After graduation, Sia moved to Beijing to work for an NGO, where she built educational and community health programming at underserved and often unregulated schools for migrant children and families, many of whom faced significant limitations imposed by government regulations that restricted their access to vital public services, including health care and education. She returned to the U.S. to join a venture philanthropy organization and then worked for the International Rescue Committee, where she shifted to the business side of nonprofit work.
“I loved the work I was doing,” she admits, as she had the opportunity to build out nontraditional programming and partnerships with private corporations, such as working with Chipotle on a farmer entrepreneurship program for refugees with agricultural backgrounds and Whole Foods on a microenterprise program giving underserved borrowers affordable financing and technical assistance to support their small businesses. “But I had ventured too far from my original goal of working in public and community health and I wanted – and needed – to get back to that.”
After taking on a leadership role at a healthcare startup, where she built solutions directly supporting community-based organizations, she met Herrera and started to envision Yuvo and what it would mean for so many people in this country who can’t access health care.

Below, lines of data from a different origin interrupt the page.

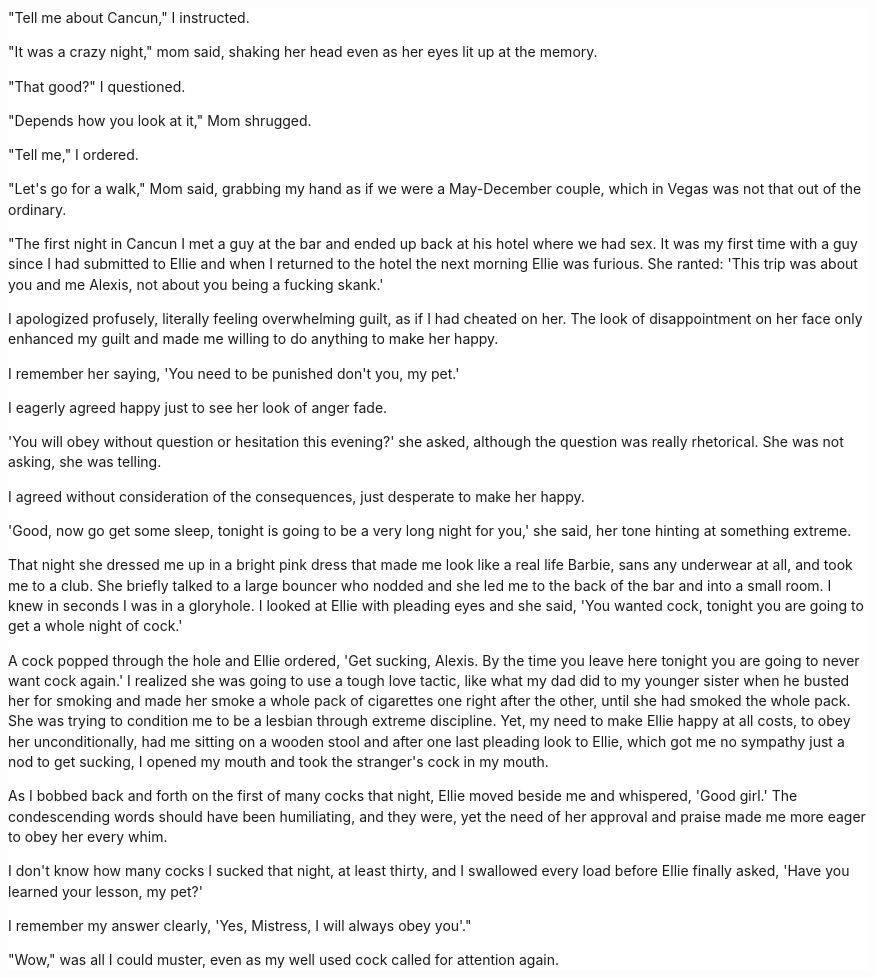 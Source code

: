 "Tell me about Cancun," I instructed. 

"It was a crazy night," mom said, shaking her head even as her eyes lit up at the memory. 

"That good?" I questioned. 

"Depends how you look at it," Mom shrugged. 

"Tell me," I ordered. 

"Let's go for a walk," Mom said, grabbing my hand as if we were a May-December couple, which in Vegas was not that out of the ordinary. 

"The first night in Cancun I met a guy at the bar and ended up back at his hotel where we had sex. It was my first time with a guy since I had submitted to Ellie and when I returned to the hotel the next morning Ellie was furious. She ranted: 'This trip was about you and me Alexis, not about you being a fucking skank.' 

I apologized profusely, literally feeling overwhelming guilt, as if I had cheated on her. The look of disappointment on her face only enhanced my guilt and made me willing to do anything to make her happy. 

I remember her saying, 'You need to be punished don't you, my pet.' 

I eagerly agreed happy just to see her look of anger fade. 

'You will obey without question or hesitation this evening?' she asked, although the question was really rhetorical. She was not asking, she was telling. 

I agreed without consideration of the consequences, just desperate to make her happy. 

'Good, now go get some sleep, tonight is going to be a very long night for you,' she said, her tone hinting at something extreme. 

That night she dressed me up in a bright pink dress that made me look like a real life Barbie, sans any underwear at all, and took me to a club. She briefly talked to a large bouncer who nodded and she led me to the back of the bar and into a small room. I knew in seconds I was in a gloryhole. I looked at Ellie with pleading eyes and she said, 'You wanted cock, tonight you are going to get a whole night of cock.' 

A cock popped through the hole and Ellie ordered, 'Get sucking, Alexis. By the time you leave here tonight you are going to never want cock again.' I realized she was going to use a tough love tactic, like what my dad did to my younger sister when he busted her for smoking and made her smoke a whole pack of cigarettes one right after the other, until she had smoked the whole pack. She was trying to condition me to be a lesbian through extreme discipline. Yet, my need to make Ellie happy at all costs, to obey her unconditionally, had me sitting on a wooden stool and after one last pleading look to Ellie, which got me no sympathy just a nod to get sucking, I opened my mouth and took the stranger's cock in my mouth. 

As I bobbed back and forth on the first of many cocks that night, Ellie moved beside me and whispered, 'Good girl.' The condescending words should have been humiliating, and they were, yet the need of her approval and praise made me more eager to obey her every whim. 

I don't know how many cocks I sucked that night, at least thirty, and I swallowed every load before Ellie finally asked, 'Have you learned your lesson, my pet?' 

I remember my answer clearly, 'Yes, Mistress, I will always obey you'." 

"Wow," was all I could muster, even as my well used cock called for attention again. 
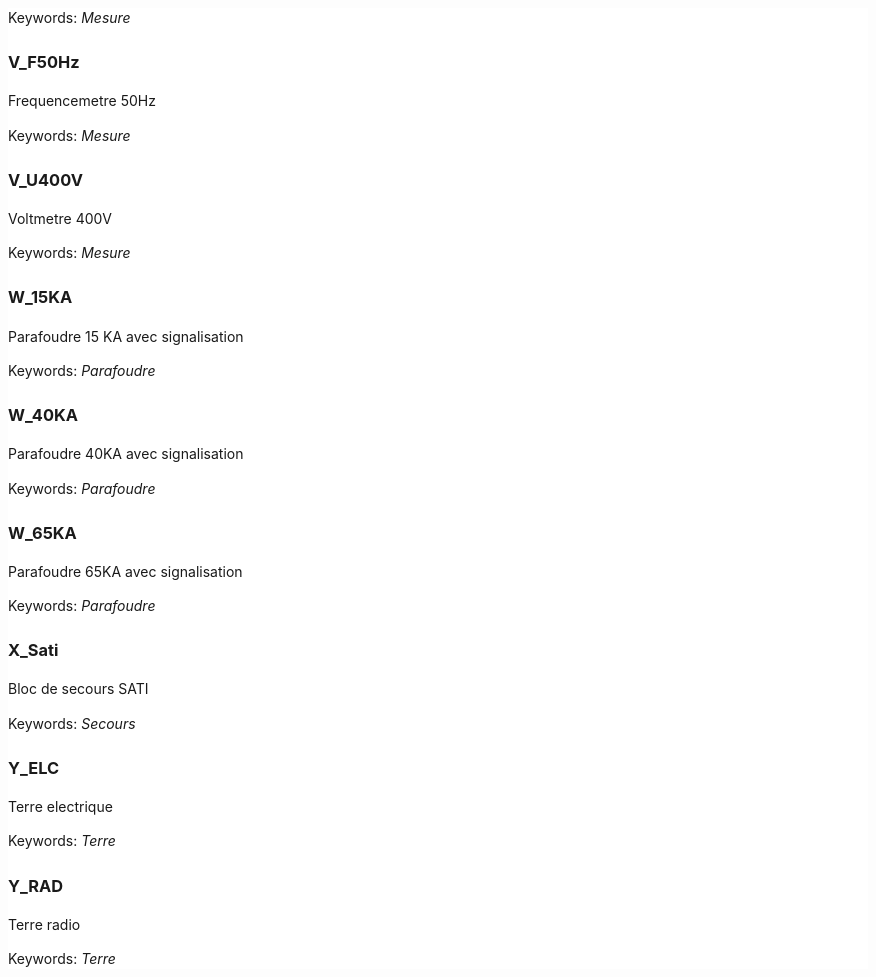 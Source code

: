
Keywords: *Mesure*

### V_F50Hz
Frequencemetre 50Hz


Keywords: *Mesure*

### V_U400V
Voltmetre 400V


Keywords: *Mesure*

### W_15KA
Parafoudre 15 KA avec signalisation


Keywords: *Parafoudre*

### W_40KA
Parafoudre 40KA avec signalisation


Keywords: *Parafoudre*

### W_65KA
Parafoudre 65KA avec signalisation


Keywords: *Parafoudre*

### X_Sati
Bloc de secours SATI


Keywords: *Secours*

### Y_ELC
Terre electrique


Keywords: *Terre*

### Y_RAD
Terre radio


Keywords: *Terre*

“The work I’m doing is personal. While it is a tremendous responsibility to be in this position, I’m grateful for the opportunity and I feel so lucky to be a part of something so special,” Sia says, who is most looking forward to helping FQHCs unlock revenue streams through value-based care so they can extend their care to everyone in need.
“While everything is interconnected and we all have to work together to achieve better health outcomes, community-based organizations, nonprofits, and FQHCs are far too often left out of crucial conversations,” says Sia. “Knowing how much value they bring to the community and the people they serve, I aim to be their fiercest advocate and ensure their voices are heard.”
Far too many communities have limited access to health care and as a result, face significant health risks and health disparities. It’s Sia’s hope, in leading the long-term strategy for Yuvo, that she can build a strong foundation to ensure that FQHCs receive the financial support and dedicated managed care they need to make life-impacting changes in underserved communities.